Insieme a lui, l'altra guida della squadra è Antawn Jamison: l'ex North Carolina è l'altro reduce del Big Three, ed assicura alla squadra un'opzione in post basso più che credibile, seppur atipica, viste le sue tendenze da esterno. Jamison però non si discute, soprattutto in attacco ed in particolare nel panorama della Eastern Conference, dove è una delle migliori ali grandi in assoluto: i 20,6 punti e 7,5 rimbalzi ad allacciata di scarpe sono lì a dimostrarlo.
L'altra nota lieta della squadra è Caron Butler, l'ala piccola arrivata dai Lakers per prendere il posto di Larry Hughes: l'acquisto di Butler, che è anche buon difensore, si è rivelato importantissimo per Washington, a cui ha portato 17,6 punti a partita, intensità e rimbalzi (ben 6 a sera), il tutto in cambio del deludentissimo Kwame Brown, che, anche alla luce delle prestazioni in quel di Los Angeles, nessuno rimpiange.
In sostanza, un bel modo, per la dirigenza, di voltare pagina dopo una scelta poco fortunata, ottenendo in cambio un titolare di spessore. E' peraltro divertente pensare che fu proprio nell'anno di Kwame prima scelta assoluta che Arenas venne snobbato fino al secondo giro"
Fin qui le note liete: ma allora tutto bene? Beh, tutto tutto no.
Il problema principale, per una squadra che è terza nella Lega per produzione offensiva (alle spalle di Phoenix e Seattle), è ovviamente la difesa: qui nascono, e probabilmente finiscono, i problemi di questa squadra.
Dei primi 8 giocatori della rotazione (Arenas, Butler, Jamison, Haywood, Daniels, Hayes, Thomas e Jeffries) solo Haywood e Daniels sono giocatori con spiccate doti difensive: inoltre, mentre Daniels dopo un brutto inizio si è pian piano ripreso giustificando il ruolo, importante, che gli era stato assegnato nella rotazione dopo l'ottima stagione ai Sonics, Haywood ha francamente deluso le attese.
Dopo una bella stagione scorsa da 9,4 punti e 6,8 rimbalzi, ci si aspettava da lui la definitiva consacrazione: invece Brendan, che doveva essere l'uomo su cui fondare una difesa più solida della precedente, sta producendo solo 7,4 punti e 5,9 rimbalzi, ma, soprattutto, sta avendo un impatto limitato. Anche da Jeffreis ci si aspettava una crescita che invece non c'è stata, mentre Hayes sta facendo il suo pur senza entusiasmare.

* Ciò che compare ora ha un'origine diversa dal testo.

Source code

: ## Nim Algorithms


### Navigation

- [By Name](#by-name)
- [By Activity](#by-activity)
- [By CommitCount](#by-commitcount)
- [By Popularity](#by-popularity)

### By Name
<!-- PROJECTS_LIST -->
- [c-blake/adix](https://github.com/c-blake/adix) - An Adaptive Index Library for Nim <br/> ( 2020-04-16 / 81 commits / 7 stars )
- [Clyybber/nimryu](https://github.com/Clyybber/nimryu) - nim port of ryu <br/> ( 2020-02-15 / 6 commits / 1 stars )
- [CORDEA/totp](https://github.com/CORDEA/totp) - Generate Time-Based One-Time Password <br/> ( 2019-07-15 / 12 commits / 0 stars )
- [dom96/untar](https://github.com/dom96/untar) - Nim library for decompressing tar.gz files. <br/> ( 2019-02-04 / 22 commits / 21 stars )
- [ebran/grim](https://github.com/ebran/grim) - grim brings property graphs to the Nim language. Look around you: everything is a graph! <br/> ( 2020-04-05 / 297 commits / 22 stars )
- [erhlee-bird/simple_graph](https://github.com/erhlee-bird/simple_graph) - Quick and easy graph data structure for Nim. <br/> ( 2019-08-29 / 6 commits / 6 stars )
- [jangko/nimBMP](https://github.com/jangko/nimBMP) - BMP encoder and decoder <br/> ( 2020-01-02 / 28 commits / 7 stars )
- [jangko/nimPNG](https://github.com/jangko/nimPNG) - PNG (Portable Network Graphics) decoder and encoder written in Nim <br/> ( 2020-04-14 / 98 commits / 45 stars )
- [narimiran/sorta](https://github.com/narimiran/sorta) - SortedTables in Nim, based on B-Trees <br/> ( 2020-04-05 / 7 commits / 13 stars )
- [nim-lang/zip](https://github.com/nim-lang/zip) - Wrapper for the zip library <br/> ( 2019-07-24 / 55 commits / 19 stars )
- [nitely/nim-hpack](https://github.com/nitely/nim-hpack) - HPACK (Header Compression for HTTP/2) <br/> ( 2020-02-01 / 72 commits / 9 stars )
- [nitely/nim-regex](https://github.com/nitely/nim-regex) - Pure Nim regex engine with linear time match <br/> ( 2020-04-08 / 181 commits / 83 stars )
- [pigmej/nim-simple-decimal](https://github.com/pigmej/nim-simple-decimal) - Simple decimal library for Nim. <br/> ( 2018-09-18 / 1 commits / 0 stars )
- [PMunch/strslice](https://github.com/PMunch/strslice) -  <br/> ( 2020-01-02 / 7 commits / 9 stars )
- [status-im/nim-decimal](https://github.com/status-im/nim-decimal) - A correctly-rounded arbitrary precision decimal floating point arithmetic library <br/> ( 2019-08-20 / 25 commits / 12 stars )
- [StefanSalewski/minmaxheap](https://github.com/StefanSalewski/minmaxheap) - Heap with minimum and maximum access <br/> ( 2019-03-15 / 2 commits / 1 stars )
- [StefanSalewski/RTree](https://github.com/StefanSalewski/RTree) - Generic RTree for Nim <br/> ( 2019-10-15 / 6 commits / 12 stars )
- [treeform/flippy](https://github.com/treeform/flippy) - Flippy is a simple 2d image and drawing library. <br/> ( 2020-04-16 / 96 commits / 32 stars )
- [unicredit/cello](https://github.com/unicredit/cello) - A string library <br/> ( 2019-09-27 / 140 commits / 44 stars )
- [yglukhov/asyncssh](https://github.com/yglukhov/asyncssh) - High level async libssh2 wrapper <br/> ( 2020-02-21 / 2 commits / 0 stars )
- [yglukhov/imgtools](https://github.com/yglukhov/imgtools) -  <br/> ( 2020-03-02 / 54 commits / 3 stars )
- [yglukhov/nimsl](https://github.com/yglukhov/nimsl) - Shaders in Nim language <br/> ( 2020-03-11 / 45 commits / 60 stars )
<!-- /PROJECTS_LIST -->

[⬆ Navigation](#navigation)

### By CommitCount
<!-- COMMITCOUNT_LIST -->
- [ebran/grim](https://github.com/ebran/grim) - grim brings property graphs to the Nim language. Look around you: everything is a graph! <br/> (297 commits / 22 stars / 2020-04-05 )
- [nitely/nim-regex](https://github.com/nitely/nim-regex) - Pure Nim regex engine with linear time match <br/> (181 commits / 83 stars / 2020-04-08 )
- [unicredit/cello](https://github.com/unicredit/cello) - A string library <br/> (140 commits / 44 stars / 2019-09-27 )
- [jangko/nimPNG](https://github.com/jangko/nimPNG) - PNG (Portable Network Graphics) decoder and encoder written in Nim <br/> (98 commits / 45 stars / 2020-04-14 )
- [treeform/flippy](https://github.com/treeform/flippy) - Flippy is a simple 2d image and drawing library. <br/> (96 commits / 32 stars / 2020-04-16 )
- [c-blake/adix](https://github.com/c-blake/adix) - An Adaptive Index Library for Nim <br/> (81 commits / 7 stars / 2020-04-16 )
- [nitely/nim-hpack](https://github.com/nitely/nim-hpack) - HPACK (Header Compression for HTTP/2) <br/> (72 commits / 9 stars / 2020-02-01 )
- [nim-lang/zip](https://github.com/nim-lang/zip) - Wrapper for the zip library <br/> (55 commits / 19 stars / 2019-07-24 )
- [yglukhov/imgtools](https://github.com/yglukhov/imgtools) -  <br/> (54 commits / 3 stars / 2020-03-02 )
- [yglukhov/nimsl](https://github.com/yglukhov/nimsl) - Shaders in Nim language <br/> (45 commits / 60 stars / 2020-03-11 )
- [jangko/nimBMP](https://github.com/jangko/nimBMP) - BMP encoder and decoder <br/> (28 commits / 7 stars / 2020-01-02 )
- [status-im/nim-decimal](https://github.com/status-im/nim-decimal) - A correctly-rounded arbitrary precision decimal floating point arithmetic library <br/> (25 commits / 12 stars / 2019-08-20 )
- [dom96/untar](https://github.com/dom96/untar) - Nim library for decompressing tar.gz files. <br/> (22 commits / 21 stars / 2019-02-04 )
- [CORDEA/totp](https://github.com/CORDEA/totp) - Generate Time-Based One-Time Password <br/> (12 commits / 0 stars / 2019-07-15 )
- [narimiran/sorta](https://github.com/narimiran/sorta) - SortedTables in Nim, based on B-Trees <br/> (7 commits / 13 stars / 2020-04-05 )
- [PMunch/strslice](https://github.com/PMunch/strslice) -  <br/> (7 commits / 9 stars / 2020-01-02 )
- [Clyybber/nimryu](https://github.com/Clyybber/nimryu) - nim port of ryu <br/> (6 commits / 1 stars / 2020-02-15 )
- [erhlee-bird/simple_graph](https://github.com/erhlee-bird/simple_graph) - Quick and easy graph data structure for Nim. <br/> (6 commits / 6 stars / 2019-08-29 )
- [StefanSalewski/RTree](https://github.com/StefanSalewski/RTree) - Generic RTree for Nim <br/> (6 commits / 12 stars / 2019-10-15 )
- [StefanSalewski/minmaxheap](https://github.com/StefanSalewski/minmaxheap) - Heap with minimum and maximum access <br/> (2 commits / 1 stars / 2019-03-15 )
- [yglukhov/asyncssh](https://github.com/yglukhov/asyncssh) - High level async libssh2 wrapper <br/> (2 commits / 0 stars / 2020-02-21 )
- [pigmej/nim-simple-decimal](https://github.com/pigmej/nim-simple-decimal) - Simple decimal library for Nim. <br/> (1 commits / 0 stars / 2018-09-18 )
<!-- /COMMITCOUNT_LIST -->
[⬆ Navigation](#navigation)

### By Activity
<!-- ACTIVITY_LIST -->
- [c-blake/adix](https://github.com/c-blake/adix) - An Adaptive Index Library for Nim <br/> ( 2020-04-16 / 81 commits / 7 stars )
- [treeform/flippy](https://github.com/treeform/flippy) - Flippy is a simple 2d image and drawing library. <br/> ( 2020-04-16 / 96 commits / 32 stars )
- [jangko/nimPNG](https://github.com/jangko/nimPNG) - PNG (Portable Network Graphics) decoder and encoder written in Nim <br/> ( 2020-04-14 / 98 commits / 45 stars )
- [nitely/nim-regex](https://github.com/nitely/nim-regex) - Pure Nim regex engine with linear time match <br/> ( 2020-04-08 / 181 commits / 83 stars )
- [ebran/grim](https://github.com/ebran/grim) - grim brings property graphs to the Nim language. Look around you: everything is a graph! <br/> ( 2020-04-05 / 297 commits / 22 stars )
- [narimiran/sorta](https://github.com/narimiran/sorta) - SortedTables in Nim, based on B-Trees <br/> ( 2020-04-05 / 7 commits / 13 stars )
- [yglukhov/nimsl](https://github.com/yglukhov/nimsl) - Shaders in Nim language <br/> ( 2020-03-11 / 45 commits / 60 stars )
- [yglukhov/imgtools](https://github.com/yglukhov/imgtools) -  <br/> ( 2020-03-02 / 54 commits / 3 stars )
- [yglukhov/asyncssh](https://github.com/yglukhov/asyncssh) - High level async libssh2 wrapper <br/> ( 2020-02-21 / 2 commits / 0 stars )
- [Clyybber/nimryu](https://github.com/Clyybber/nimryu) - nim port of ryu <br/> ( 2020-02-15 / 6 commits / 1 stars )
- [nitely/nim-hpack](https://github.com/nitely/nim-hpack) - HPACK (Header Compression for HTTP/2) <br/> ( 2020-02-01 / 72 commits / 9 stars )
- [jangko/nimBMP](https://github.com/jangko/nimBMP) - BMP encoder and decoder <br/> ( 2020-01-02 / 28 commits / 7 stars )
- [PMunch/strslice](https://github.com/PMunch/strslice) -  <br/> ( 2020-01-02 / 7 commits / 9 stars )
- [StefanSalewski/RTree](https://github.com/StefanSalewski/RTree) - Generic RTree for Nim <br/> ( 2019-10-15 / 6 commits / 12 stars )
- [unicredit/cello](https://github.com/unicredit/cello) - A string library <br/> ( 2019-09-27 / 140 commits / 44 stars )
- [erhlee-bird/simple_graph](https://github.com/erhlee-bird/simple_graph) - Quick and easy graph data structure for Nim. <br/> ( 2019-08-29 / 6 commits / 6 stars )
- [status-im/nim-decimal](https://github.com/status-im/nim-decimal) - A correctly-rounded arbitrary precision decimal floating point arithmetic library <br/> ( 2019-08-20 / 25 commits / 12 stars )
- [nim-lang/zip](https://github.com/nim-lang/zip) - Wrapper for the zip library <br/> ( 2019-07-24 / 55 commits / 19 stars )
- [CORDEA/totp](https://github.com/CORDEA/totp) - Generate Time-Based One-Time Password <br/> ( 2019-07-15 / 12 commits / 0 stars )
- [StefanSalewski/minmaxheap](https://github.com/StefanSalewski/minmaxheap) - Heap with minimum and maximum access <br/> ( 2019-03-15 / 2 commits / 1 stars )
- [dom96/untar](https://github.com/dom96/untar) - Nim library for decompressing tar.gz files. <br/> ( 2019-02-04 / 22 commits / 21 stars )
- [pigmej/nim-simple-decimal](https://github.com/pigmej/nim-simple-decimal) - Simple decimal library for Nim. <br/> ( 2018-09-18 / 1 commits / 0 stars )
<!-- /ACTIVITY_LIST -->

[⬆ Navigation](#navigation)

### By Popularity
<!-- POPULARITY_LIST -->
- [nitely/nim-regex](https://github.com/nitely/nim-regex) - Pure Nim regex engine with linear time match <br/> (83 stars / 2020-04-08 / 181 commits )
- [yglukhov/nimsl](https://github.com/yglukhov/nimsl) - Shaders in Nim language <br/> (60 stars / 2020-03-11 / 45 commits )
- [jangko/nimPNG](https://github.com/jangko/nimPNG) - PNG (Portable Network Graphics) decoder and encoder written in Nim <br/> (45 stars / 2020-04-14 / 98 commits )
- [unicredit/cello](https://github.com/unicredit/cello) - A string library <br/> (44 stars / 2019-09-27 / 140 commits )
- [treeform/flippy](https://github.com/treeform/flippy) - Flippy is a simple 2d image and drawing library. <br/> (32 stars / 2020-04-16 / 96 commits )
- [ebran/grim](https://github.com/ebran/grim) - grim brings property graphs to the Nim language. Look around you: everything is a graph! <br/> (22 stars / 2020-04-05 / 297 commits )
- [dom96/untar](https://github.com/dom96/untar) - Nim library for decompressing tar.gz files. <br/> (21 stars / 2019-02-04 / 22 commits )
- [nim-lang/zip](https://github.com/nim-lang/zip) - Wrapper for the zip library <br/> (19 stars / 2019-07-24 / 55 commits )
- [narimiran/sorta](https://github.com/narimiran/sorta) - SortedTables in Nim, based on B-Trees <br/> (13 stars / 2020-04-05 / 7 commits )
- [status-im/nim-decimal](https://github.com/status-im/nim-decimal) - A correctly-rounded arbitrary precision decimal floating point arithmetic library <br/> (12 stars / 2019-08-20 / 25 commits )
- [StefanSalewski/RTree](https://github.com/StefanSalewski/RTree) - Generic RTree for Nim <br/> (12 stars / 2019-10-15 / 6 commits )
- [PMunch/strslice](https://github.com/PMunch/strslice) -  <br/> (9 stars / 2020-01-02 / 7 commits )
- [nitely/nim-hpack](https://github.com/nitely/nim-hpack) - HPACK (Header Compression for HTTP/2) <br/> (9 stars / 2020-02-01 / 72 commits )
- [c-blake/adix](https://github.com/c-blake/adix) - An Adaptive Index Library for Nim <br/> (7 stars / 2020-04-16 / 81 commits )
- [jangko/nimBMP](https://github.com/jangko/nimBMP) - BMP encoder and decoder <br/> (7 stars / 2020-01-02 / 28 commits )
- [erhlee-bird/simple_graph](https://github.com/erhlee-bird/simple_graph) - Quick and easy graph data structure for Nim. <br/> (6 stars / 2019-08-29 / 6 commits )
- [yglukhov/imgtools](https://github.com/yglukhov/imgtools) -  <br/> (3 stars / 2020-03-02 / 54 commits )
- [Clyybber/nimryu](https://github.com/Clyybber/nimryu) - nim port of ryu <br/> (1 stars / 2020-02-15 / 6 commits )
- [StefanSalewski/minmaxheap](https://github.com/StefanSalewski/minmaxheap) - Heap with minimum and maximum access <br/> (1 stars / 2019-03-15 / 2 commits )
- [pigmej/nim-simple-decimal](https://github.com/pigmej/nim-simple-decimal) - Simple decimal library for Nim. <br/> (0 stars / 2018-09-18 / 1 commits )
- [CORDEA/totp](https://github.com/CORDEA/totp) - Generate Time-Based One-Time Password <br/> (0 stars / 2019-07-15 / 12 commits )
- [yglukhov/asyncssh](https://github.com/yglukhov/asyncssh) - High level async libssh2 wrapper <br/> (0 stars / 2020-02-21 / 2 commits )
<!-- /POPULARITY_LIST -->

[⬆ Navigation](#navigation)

Come si vede, le maggiori preoccupazioni, per l'ottimo coach Eddie Jordan, sono quelli riguardanti lo sviluppo futuro della squadra: mentre si è assorbito senza traumi eccessivi il divorzio da Hughes, i giovani (molti) su cui i Wizards puntano per un ulteriore salto di qualità sembrano essersi arenati (") ad un livello di tranquilla mediocrità .
E' chiaro che, con queste premesse, è difficile pensare a qualcosa di più di una qualificazione ai playoff, con possibilità di upset al primo turno: con questo Gilbert in squadra non si sa mai, ma solamente fino ad un certo punto.
Però"però è sempre giusto considerare anche il contesto in cui si svolge una situazione: mentre in altre piazze (Lakers, Boston, New York etc) una squadra buona, ma senza possibilità di anello come sono questi Wizards, non è facilmente digeribile per tifosi e stampa, per la piazza di Washington questi ultimi due campionati rappresentano anni di splendore, rispetto ad un recente passato fatto di delusioni e noia (eccetto la parentesi, se non altro interessante, firmata MJ).
Oggi i tifosi possono comunque andare al palazzo e trovare una squadra vincente, con tanti giovani tutt'ora di buone speranze e guidata da una delle stelle più splendenti del firmamento NBA, oltre che una tra le più divertenti da guardare in assoluto: per chi non aveva mai visto i Wizards fare la post-season (l'ultima volta si chiamavano ancora Bullets"), non è poco.